> Your instructions:
Return the records exactly, from the first line through the "het manifest moet" line.

Stored data:
○ ○ ○ ○
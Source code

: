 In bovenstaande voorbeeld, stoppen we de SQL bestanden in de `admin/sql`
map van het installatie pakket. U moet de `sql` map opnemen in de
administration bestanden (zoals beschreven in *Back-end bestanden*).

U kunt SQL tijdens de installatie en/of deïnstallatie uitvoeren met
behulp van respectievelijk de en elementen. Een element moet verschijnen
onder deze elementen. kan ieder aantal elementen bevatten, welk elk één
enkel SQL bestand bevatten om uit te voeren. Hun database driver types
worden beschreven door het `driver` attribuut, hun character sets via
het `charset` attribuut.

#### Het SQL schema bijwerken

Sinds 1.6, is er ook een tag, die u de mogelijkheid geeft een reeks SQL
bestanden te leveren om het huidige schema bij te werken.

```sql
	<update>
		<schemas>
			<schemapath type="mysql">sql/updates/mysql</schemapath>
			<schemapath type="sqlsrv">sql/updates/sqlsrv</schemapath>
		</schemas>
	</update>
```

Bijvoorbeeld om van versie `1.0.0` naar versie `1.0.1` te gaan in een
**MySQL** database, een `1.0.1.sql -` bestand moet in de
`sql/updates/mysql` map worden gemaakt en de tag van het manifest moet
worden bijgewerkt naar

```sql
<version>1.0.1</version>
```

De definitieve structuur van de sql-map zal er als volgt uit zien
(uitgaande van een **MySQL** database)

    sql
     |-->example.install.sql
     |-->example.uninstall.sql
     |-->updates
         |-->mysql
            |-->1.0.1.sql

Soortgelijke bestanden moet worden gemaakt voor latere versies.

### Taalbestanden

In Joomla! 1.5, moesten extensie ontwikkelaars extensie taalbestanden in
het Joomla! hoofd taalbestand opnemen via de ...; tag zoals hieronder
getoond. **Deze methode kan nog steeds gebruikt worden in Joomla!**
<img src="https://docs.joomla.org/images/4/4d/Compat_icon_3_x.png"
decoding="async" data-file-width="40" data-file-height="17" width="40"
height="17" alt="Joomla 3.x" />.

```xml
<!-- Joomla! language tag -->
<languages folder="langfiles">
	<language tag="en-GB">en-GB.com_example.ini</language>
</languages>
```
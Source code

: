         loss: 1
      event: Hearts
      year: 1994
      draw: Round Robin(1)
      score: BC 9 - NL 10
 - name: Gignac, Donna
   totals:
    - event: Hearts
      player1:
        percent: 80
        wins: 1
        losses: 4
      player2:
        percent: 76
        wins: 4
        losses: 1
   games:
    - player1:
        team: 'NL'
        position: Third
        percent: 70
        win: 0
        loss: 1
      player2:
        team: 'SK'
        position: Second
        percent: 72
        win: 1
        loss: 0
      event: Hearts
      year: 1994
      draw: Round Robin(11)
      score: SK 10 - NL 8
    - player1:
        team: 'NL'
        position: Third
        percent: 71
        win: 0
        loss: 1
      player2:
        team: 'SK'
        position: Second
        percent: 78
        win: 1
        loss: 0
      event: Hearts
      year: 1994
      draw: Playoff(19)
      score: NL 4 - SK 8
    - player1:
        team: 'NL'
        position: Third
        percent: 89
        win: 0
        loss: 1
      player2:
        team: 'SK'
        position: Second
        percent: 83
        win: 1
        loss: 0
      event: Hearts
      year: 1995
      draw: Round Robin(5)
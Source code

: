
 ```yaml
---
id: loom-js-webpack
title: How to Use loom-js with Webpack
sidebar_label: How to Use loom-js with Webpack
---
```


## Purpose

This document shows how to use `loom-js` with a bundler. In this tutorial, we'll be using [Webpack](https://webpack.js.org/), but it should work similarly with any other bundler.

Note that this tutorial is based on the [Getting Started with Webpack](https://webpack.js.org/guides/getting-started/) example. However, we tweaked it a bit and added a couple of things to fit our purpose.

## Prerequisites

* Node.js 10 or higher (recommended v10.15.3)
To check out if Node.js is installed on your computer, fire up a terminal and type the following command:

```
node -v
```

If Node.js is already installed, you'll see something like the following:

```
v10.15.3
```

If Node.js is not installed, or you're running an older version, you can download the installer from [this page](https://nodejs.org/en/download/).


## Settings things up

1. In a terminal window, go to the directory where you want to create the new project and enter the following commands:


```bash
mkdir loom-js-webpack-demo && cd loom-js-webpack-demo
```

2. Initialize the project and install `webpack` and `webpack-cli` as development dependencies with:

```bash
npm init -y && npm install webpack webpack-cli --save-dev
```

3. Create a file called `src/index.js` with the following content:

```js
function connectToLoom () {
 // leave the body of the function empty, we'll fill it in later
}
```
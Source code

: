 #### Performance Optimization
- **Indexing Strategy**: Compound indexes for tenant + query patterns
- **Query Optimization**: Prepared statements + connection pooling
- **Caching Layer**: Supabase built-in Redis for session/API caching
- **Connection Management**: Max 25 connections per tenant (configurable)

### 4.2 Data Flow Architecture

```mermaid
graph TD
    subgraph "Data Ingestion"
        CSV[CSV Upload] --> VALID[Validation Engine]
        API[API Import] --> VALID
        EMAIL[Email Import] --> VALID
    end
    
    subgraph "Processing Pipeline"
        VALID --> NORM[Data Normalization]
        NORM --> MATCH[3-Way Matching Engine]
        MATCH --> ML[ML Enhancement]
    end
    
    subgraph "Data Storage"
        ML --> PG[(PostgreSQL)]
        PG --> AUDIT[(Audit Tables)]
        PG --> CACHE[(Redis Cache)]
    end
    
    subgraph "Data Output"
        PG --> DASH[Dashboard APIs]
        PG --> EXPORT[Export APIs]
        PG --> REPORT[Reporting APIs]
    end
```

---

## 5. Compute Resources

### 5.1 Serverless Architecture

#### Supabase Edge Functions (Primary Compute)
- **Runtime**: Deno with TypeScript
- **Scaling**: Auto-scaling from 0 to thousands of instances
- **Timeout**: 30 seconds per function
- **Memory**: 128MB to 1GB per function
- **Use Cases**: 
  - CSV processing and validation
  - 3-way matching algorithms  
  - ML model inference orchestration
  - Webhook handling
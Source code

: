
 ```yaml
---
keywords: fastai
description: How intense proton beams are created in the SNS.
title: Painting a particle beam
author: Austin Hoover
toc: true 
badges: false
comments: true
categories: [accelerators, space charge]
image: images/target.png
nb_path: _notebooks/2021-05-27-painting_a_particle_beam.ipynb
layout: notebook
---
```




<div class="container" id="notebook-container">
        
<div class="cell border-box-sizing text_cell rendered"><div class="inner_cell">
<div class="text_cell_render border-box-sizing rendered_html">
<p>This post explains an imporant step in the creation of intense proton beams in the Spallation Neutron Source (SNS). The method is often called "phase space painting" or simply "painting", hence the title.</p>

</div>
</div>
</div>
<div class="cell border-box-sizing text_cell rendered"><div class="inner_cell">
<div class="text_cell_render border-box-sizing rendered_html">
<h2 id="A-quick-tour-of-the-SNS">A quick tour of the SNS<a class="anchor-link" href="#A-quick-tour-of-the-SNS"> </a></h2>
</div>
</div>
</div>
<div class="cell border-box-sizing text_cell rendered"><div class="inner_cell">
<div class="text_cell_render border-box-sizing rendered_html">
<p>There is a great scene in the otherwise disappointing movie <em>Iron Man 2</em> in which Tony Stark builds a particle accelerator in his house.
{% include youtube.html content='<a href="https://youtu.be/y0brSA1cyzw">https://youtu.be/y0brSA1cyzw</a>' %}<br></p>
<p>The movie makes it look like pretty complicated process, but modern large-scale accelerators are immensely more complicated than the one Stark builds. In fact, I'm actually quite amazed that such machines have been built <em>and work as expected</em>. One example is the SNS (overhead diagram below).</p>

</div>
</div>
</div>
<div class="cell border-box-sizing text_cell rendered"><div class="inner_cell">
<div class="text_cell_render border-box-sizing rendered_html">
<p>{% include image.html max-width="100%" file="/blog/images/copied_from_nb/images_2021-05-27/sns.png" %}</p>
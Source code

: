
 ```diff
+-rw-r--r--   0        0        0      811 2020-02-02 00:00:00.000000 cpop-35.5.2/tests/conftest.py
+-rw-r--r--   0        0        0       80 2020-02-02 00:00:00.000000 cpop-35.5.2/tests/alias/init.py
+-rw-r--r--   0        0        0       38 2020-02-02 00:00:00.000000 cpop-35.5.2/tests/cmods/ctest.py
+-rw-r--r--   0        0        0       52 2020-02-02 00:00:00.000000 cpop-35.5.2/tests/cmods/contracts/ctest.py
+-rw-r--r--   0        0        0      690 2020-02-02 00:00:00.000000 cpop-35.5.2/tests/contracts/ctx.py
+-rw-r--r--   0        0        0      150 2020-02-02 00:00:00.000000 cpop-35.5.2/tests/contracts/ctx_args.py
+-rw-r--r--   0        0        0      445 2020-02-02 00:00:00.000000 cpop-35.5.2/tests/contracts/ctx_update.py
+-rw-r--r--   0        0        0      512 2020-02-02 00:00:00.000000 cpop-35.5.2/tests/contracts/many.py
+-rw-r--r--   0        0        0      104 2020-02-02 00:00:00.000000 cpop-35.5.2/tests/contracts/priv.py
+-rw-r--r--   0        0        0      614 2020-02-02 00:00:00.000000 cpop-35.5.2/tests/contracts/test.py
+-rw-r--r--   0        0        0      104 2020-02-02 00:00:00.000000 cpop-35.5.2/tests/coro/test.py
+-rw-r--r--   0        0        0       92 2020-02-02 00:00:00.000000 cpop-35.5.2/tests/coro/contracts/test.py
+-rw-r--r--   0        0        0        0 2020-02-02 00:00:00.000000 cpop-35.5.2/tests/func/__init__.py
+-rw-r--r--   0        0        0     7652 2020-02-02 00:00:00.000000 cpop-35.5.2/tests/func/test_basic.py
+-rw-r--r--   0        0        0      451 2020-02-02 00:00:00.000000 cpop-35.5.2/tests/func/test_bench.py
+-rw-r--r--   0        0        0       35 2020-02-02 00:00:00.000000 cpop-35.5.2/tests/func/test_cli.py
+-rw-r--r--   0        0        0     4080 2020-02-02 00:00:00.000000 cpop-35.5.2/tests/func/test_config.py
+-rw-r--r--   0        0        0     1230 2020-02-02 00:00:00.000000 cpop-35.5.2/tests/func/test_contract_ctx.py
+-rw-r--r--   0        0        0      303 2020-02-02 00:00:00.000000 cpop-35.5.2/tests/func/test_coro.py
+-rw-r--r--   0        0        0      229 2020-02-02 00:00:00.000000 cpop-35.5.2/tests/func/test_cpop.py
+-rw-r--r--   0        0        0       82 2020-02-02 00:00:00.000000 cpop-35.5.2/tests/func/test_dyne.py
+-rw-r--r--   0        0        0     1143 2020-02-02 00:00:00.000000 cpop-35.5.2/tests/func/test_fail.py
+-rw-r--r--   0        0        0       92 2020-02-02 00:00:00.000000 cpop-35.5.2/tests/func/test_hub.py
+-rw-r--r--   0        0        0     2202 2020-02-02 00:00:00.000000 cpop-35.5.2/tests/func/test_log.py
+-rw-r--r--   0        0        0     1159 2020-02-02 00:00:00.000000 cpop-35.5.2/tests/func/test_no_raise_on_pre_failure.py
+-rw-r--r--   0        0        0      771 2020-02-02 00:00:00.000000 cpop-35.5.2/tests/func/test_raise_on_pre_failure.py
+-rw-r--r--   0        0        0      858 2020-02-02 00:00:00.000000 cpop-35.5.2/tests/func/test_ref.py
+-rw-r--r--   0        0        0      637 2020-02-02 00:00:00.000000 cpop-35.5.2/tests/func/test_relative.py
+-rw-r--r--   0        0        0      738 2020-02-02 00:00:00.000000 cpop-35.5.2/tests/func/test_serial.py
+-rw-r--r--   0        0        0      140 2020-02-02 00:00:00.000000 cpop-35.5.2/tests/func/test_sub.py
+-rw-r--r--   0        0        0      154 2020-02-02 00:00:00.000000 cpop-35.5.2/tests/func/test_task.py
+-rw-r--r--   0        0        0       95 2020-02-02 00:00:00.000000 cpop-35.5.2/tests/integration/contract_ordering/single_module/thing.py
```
○ ○ ○ ○
> Answer box:
Source code

: In bovenstaande voorbeeld, stoppen we de SQL bestanden in de `admin/sql`
map van het installatie pakket. U moet de `sql` map opnemen in de
administration bestanden (zoals beschreven in *Back-end bestanden*).

U kunt SQL tijdens de installatie en/of deïnstallatie uitvoeren met
behulp van respectievelijk de en elementen. Een element moet verschijnen
onder deze elementen. kan ieder aantal elementen bevatten, welk elk één
enkel SQL bestand bevatten om uit te voeren. Hun database driver types
worden beschreven door het `driver` attribuut, hun character sets via
het `charset` attribuut.

#### Het SQL schema bijwerken

Sinds 1.6, is er ook een tag, die u de mogelijkheid geeft een reeks SQL
bestanden te leveren om het huidige schema bij te werken.

```sql
	<update>
		<schemas>
			<schemapath type="mysql">sql/updates/mysql</schemapath>
			<schemapath type="sqlsrv">sql/updates/sqlsrv</schemapath>
		</schemas>
	</update>
```

Bijvoorbeeld om van versie `1.0.0` naar versie `1.0.1` te gaan in een
**MySQL** database, een `1.0.1.sql -` bestand moet in de
`sql/updates/mysql` map worden gemaakt en de tag van het manifest moet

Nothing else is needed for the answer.